Minister Delegate to the Minister of Finance of Cameroon
- Incumbent
- Assumed office 2018

Personal details
- Born: 1958 (age 66–67) Maroua, Far North Region, Cameroon
- Party: CPDM

= Yaouba Abdoulaye =

Yaouba Abdoulaye is a Cameroonian engineer and politician serving as the minister delegate to the minister of finance of Cameroon since 2018.

== Biography ==
Abdoulaye was born in 1958 in Maroua, Far North Region, Cameroon. He attended the National Higher School for Agronomy (ENSA) in Yaoundé where he obtained a degree in engineering and a minor in economics, graduating in 1984. In 2001, he left Cameroon for France and studied at the Forhom Institute in La Rochelle, where he worked on a development project.

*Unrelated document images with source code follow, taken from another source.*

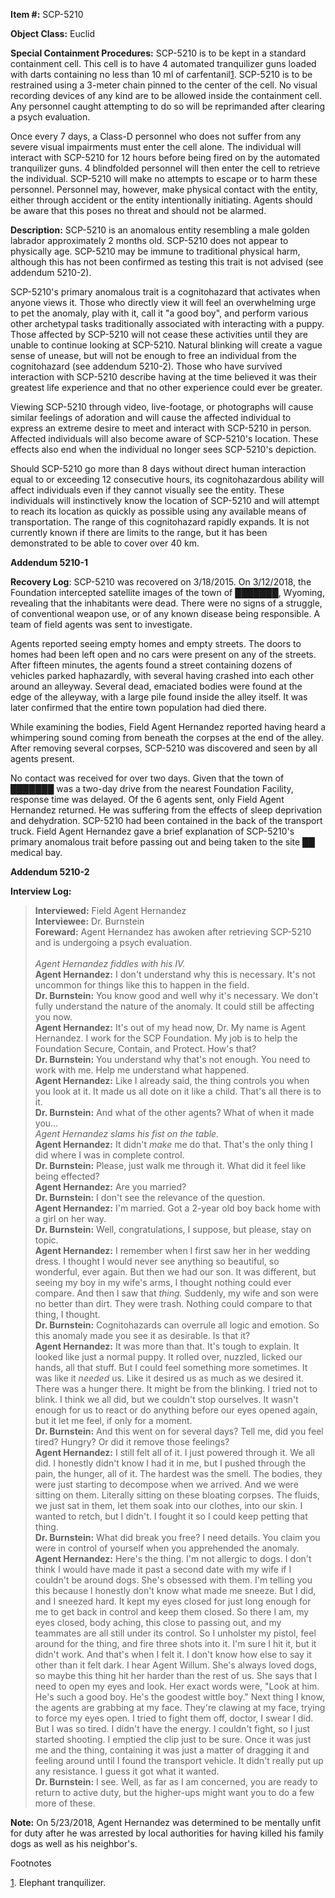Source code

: **Item #:** SCP-5210

**Object Class:** Euclid

**Special Containment Procedures:** SCP-5210 is to be kept in a standard containment cell. This cell is to have 4 automated tranquilizer guns loaded with darts containing no less than 10 ml of carfentanil[1](javascript:;). SCP-5210 is to be restrained using a 3-meter chain pinned to the center of the cell. No visual recording devices of any kind are to be allowed inside the containment cell. Any personnel caught attempting to do so will be reprimanded after clearing a psych evaluation.

Once every 7 days, a Class-D personnel who does not suffer from any severe visual impairments must enter the cell alone. The individual will interact with SCP-5210 for 12 hours before being fired on by the automated tranquilizer guns. 4 blindfolded personnel will then enter the cell to retrieve the individual. SCP-5210 will make no attempts to escape or to harm these personnel. Personnel may, however, make physical contact with the entity, either through accident or the entity intentionally initiating. Agents should be aware that this poses no threat and should not be alarmed.

**Description:** SCP-5210 is an anomalous entity resembling a male golden labrador approximately 2 months old. SCP-5210 does not appear to physically age. SCP-5210 may be immune to traditional physical harm, although this has not been confirmed as testing this trait is not advised (see addendum 5210-2).

SCP-5210's primary anomalous trait is a cognitohazard that activates when anyone views it. Those who directly view it will feel an overwhelming urge to pet the anomaly, play with it, call it "a good boy", and perform various other archetypal tasks traditionally associated with interacting with a puppy. Those affected by SCP-5210 will not cease these activities until they are unable to continue looking at SCP-5210. Natural blinking will create a vague sense of unease, but will not be enough to free an individual from the cognitohazard (see addendum 5210-2). Those who have survived interaction with SCP-5210 describe having at the time believed it was their greatest life experience and that no other experience could ever be greater.

Viewing SCP-5210 through video, live-footage, or photographs will cause similar feelings of adoration and will cause the affected individual to express an extreme desire to meet and interact with SCP-5210 in person. Affected individuals will also become aware of SCP-5210's location. These effects also end when the individual no longer sees SCP-5210's depiction.

Should SCP-5210 go more than 8 days without direct human interaction equal to or exceeding 12 consecutive hours, its cognitohazardous ability will affect individuals even if they cannot visually see the entity. These individuals will instinctively know the location of SCP-5210 and will attempt to reach its location as quickly as possible using any available means of transportation. The range of this cognitohazard rapidly expands. It is not currently known if there are limits to the range, but it has been demonstrated to be able to cover over 40 km.

**Addendum 5210-1**

**Recovery Log**: SCP-5210 was recovered on 3/18/2015. On 3/12/2018, the Foundation intercepted satellite images of the town of ███████, Wyoming, revealing that the inhabitants were dead. There were no signs of a struggle, of conventional weapon use, or of any known disease being responsible. A team of field agents was sent to investigate.

Agents reported seeing empty homes and empty streets. The doors to homes had been left open and no cars were present on any of the streets. After fifteen minutes, the agents found a street containing dozens of vehicles parked haphazardly, with several having crashed into each other around an alleyway. Several dead, emaciated bodies were found at the edge of the alleyway, with a large pile found inside the alley itself. It was later confirmed that the entire town population had died there.

While examining the bodies, Field Agent Hernandez reported having heard a whimpering sound coming from beneath the corpses at the end of the alley. After removing several corpses, SCP-5210 was discovered and seen by all agents present.

No contact was received for over two days. Given that the town of ███████ was a two-day drive from the nearest Foundation Facility, response time was delayed. Of the 6 agents sent, only Field Agent Hernandez returned. He was suffering from the effects of sleep deprivation and dehydration. SCP-5210 had been contained in the back of the transport truck. Field Agent Hernandez gave a brief explanation of SCP-5210's primary anomalous trait before passing out and being taken to the site ██ medical bay.

**Addendum 5210-2**

**Interview Log:**

> **Interviewed:** Field Agent Hernandez  
> **Interviewee:** Dr. Burnstein  
> **Foreward:** Agent Hernandez has awoken after retrieving SCP-5210 and is undergoing a psych evaluation.  
> <Begin log>  
> _Agent Hernandez fiddles with his IV._  
> **Agent Hernandez:** I don't understand why this is necessary. It's not uncommon for things like this to happen in the field.  
> **Dr. Burnstein:** You know good and well why it's necessary. We don't fully understand the nature of the anomaly. It could still be affecting you now.  
> **Agent Hernandez:** It's out of my head now, Dr. My name is Agent Hernandez. I work for the SCP Foundation. My job is to help the Foundation Secure, Contain, and Protect. How's that?  
> **Dr. Burnstein:** You understand why that's not enough. You need to work with me. Help me understand what happened.  
> **Agent Hernandez:** Like I already said, the thing controls you when you look at it. It made us all dote on it like a child. That's all there is to it.  
> **Dr. Burnstein:** And what of the other agents? What of when it made you…  
> _Agent Hernandez slams his fist on the table._  
> **Agent Hernandez:** It didn't _make_ me do that. That's the only thing I did where I was in complete control.  
> **Dr. Burnstein:** Please, just walk me through it. What did it feel like being effected?  
> **Agent Hernandez:** Are you married?  
> **Dr. Burnstein:** I don't see the relevance of the question.  
> **Agent Hernandez:** I'm married. Got a 2-year old boy back home with a girl on her way.  
> **Dr. Burnstein:** Well, congratulations, I suppose, but please, stay on topic.  
> **Agent Hernandez:** I remember when I first saw her in her wedding dress. I thought I would never see anything so beautiful, so wonderful, ever again. But then we had our son. It was different, but seeing my boy in my wife's arms, I thought nothing could ever compare. And then I saw that _thing._ Suddenly, my wife and son were no better than dirt. They were trash. Nothing could compare to that thing, I thought.  
> **Dr. Burnstein:** Cognitohazards can overrule all logic and emotion. So this anomaly made you see it as desirable. Is that it?  
> **Agent Hernandez:** It was more than that. It's tough to explain. It looked like just a normal puppy. It rolled over, nuzzled, licked our hands, all that stuff. But I could feel something more sometimes. It was like it _needed_ us. Like it desired us as much as we desired it. There was a hunger there. It might be from the blinking. I tried not to blink. I think we all did, but we couldn't stop ourselves. It wasn't enough for us to react or do anything before our eyes opened again, but it let me feel, if only for a moment.  
> **Dr. Burnstein:** And this went on for several days? Tell me, did you feel tired? Hungry? Or did it remove those feelings?  
> **Agent Hernandez:** I still felt all of it. I just powered through it. We all did. I honestly didn't know I had it in me, but I pushed through the pain, the hunger, all of it. The hardest was the smell. The bodies, they were just starting to decompose when we arrived. And we were sitting on them. Literally sitting on these bloating corpses. The fluids, we just sat in them, let them soak into our clothes, into our skin. I wanted to retch, but I didn't. I fought it so I could keep petting that thing.  
> **Dr. Burnstein:** What did break you free? I need details. You claim you were in control of yourself when you apprehended the anomaly.  
> **Agent Hernandez:** Here's the thing. I'm not allergic to dogs. I don't think I would have made it past a second date with my wife if I couldn't be around dogs. She's obsessed with them. I'm telling you this because I honestly don't know what made me sneeze. But I did, and I sneezed hard. It kept my eyes closed for just long enough for me to get back in control and keep them closed. So there I am, my eyes closed, body aching, this close to passing out, and my teammates are all still under its control. So I unholster my pistol, feel around for the thing, and fire three shots into it. I'm sure I hit it, but it didn't work. And that's when I felt it. I don't know how else to say it other than it felt dark. I hear Agent Willum. She's always loved dogs, so maybe this thing hit her harder than the rest of us. She says that I need to open my eyes and look. Her exact words were, "Look at him. He's such a good boy. He's the goodest wittle boy." Next thing I know, the agents are grabbing at my face. They're clawing at my face, trying to force my eyes open. I tried to fight them off, doctor, I swear I did. But I was so tired. I didn't have the energy. I couldn't fight, so I just started shooting. I emptied the clip just to be sure. Once it was just me and the thing, containing it was just a matter of dragging it and feeling around until I found the transport vehicle. It didn't really put up any resistance. I guess it got what it wanted.  
> **Dr. Burnstein:** I see. Well, as far as I am concerned, you are ready to return to active duty, but the higher-ups might want you to do a few more of these.  
> <END LOG>

**Note:** On 5/23/2018, Agent Hernandez was determined to be mentally unfit for duty after he was arrested by local authorities for having killed his family dogs as well as his neighbor's.

Footnotes

[1](javascript:;). Elephant tranquilizer.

Abdoulaye began his professional career in the Ministry of Agriculture. In 1984, he was appointed department delegate for Vina, in Ngaoundéré. After that, he served as the director general of the Mandara Mountains Integrated Development Mission from 1987 to 2006. Abdoulaye entered the Cameroonian government as deputy minister to the minister of state, minister of planning, programming, development, and territorial development (MINPLAPDAT). In 2009, Abdoulaye attended a conference in Rome to strengthen economic cooperation between Italy and Africa. On March 2, 2018, he was appointed minister delegate to the minister of finance.

Abdoulaye is a member of the ruling Cameroon People's Democratic Movement (CPDM) political party, and a member of the central committee of CPDM. He was appointed a member of the CPDM's permanent delegation to Diamaré in the 2020 Cameroonian parliamentary election. Abdoulaye is married and the father of six children.